Clinically, these results suggest that primary prevention should prioritize weight management [26]. Spinopelvic assessment (by PI–LL) can refine BMI-based screening, highlighting risk among lean individuals with sagittal malalignment and among individuals with higher BMI even when PI–LL is low. Trunk and lower-limb muscle weakness may contribute to PI–LL mismatch [33,34], and targeted exercise may improve spinopelvic alignment [34]. Whether modifying these features reduces incident KOA, however, warrants prospective evaluation.
Proximal tibial varus alignment has been implicated as an important biomechanical factor in KOA development [17,35]. In our cohort, the between-group difference in MPTA was <1°, which may reflect a selection effect whereby restricting enrollment to baseline early KOA (KL 0–1) probably underrepresented advanced cases with smaller MPTA, thereby attenuating the apparent contrast. The weak correlation of MPTA with BMI suggests that chronic load may contribute to varus remodeling. However, the clinical impact at baseline appeared small in our study population.
Although this study provides important evidence on predictors of incident KOA in older Japanese women, several limitations warrant mention.
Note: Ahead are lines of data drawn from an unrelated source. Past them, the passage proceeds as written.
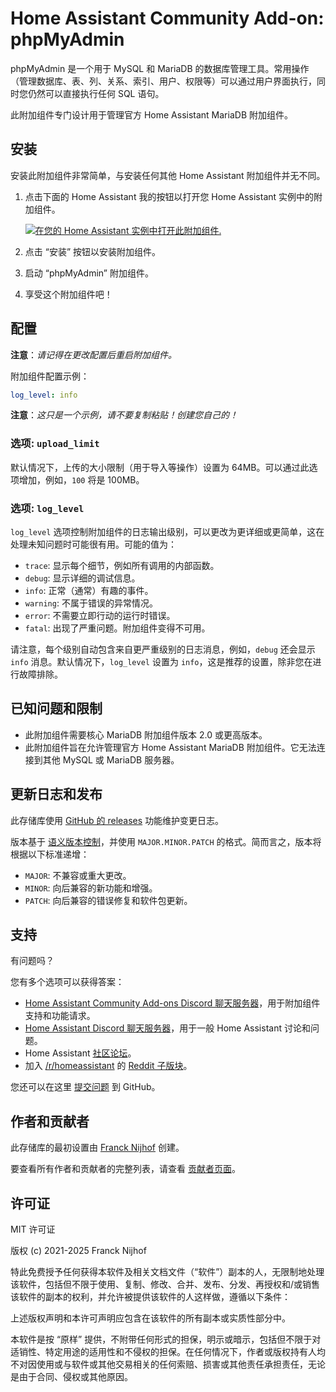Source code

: # Home Assistant Community Add-on: phpMyAdmin

phpMyAdmin 是一个用于 MySQL 和 MariaDB 的数据库管理工具。常用操作（管理数据库、表、列、关系、索引、用户、权限等）可以通过用户界面执行，同时您仍然可以直接执行任何 SQL 语句。

此附加组件专门设计用于管理官方 Home Assistant MariaDB 附加组件。

## 安装

安装此附加组件非常简单，与安装任何其他 Home Assistant 附加组件并无不同。

1. 点击下面的 Home Assistant 我的按钮以打开您 Home Assistant 实例中的附加组件。

   [![在您的 Home Assistant 实例中打开此附加组件.][addon-badge]][addon]

1. 点击 “安装” 按钮以安装附加组件。
1. 启动 “phpMyAdmin” 附加组件。
1. 享受这个附加组件吧！

## 配置

**注意**：_请记得在更改配置后重启附加组件。_

附加组件配置示例：

```yaml
log_level: info
```

**注意**：_这只是一个示例，请不要复制粘贴！创建您自己的！_

### 选项: `upload_limit`

默认情况下，上传的大小限制（用于导入等操作）设置为 64MB。可以通过此选项增加，例如，`100` 将是 100MB。

### 选项: `log_level`

`log_level` 选项控制附加组件的日志输出级别，可以更改为更详细或更简单，这在处理未知问题时可能很有用。可能的值为：

- `trace`: 显示每个细节，例如所有调用的内部函数。
- `debug`: 显示详细的调试信息。
- `info`: 正常（通常）有趣的事件。
- `warning`: 不属于错误的异常情况。
- `error`: 不需要立即行动的运行时错误。
- `fatal`: 出现了严重问题。附加组件变得不可用。

请注意，每个级别自动包含来自更严重级别的日志消息，例如，`debug` 还会显示 `info` 消息。默认情况下，`log_level` 设置为 `info`，这是推荐的设置，除非您在进行故障排除。

## 已知问题和限制

- 此附加组件需要核心 MariaDB 附加组件版本 2.0 或更高版本。
- 此附加组件旨在允许管理官方 Home Assistant MariaDB 附加组件。它无法连接到其他 MySQL 或 MariaDB 服务器。

## 更新日志和发布

此存储库使用 [GitHub 的 releases][releases] 功能维护变更日志。

版本基于 [语义版本控制][semver]，并使用 `MAJOR.MINOR.PATCH` 的格式。简而言之，版本将根据以下标准递增：

- `MAJOR`: 不兼容或重大更改。
- `MINOR`: 向后兼容的新功能和增强。
- `PATCH`: 向后兼容的错误修复和软件包更新。

## 支持

有问题吗？

您有多个选项可以获得答案：

- [Home Assistant Community Add-ons Discord 聊天服务器][discord]，用于附加组件支持和功能请求。
- [Home Assistant Discord 聊天服务器][discord-ha]，用于一般 Home Assistant 讨论和问题。
- Home Assistant [社区论坛][forum]。
- 加入 [/r/homeassistant][reddit] 的 [Reddit 子版块][reddit]。

您还可以在这里 [提交问题][issue] 到 GitHub。

## 作者和贡献者

此存储库的最初设置由 [Franck Nijhof][frenck] 创建。

要查看所有作者和贡献者的完整列表，请查看 [贡献者页面][contributors]。

## 许可证

MIT 许可证

版权 (c) 2021-2025 Franck Nijhof

特此免费授予任何获得本软件及相关文档文件（“软件”）副本的人，无限制地处理该软件，包括但不限于使用、复制、修改、合并、发布、分发、再授权和/或销售该软件的副本的权利，并允许被提供该软件的人这样做，遵循以下条件：

上述版权声明和本许可声明应包含在该软件的所有副本或实质性部分中。

本软件是按 “原样” 提供，不附带任何形式的担保，明示或暗示，包括但不限于对适销性、特定用途的适用性和不侵权的担保。在任何情况下，作者或版权持有人均不对因使用或与软件或其他交易相关的任何索赔、损害或其他责任承担责任，无论是由于合同、侵权或其他原因。

[addon-badge]: https://my.home-assistant.io/badges/supervisor_addon.svg
[addon]: https://my.home-assistant.io/redirect/supervisor_addon/?addon=a0d7b954_phpmyadmin&repository_url=https%3A%2F%2Fgithub.com%2Fhassio-addons%2Frepository
[contributors]: https://github.com/hassio-addons/addon-phpmyadmin/graphs/contributors
[discord-ha]: https://discord.gg/c5DvZ4e
[discord]: https://discord.me/hassioaddons
[forum]: https://community.home-assistant.io/t/home-assistant-community-add-on-phpmyadmin/171729?u=frenck
[frenck]: https://github.com/frenck
[issue]: https://github.com/hassio-addons/addon-phpmyadmin/issues
[reddit]: https://reddit.com/r/homeassistant
[releases]: https://github.com/hassio-addons/addon-phpmyadmin/releases
[semver]: https://semver.org/spec/v2.0.0.html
First, the two-wave design (2012 and 2020) prevents precise ascertainment of onset, so estimates may be conservative. Second, selection and attrition (e.g., exclusions due to image quality or incomplete questionnaires, and loss to follow-up) could introduce bias; detailed flow is provided, but residual selection bias cannot be excluded. Third, radiographic alignment measures (e.g., PI–LL) are subject to posture-related measurement error, which likely attenuates effects. Fourth, while BMI emerged as a dominant predictor, limited body-composition and muscle-function data constrained our ability to disentangle adiposity from sarcopenic components. Fifth, generalizability is limited to community-dwelling Japanese women aged ≥50 years in a rural setting; external validation is needed. Finally, although logistic regression does not assume normality of predictors, unmeasured or residual confounding (e.g., baseline knee symptoms, lifestyle and activity patterns, comorbidities) may still influence the estimates.
In summary, BMI primarily drives incident KOA risk, and PI–LL complements BMI to improve discrimination, supporting prevention strategies that prioritize weight while using spinopelvic metrics for risk refinement.
5. Conclusions
BMI was the primary predictor of incident KOA, even in a relatively lean population. PI–LL mismatch alone had limited discrimination but complemented BMI to improve prediction, consistent with sagittal-alignment-related mechanical stress. Prevention should prioritize weight management, using spinopelvic parameters to refine individual risk.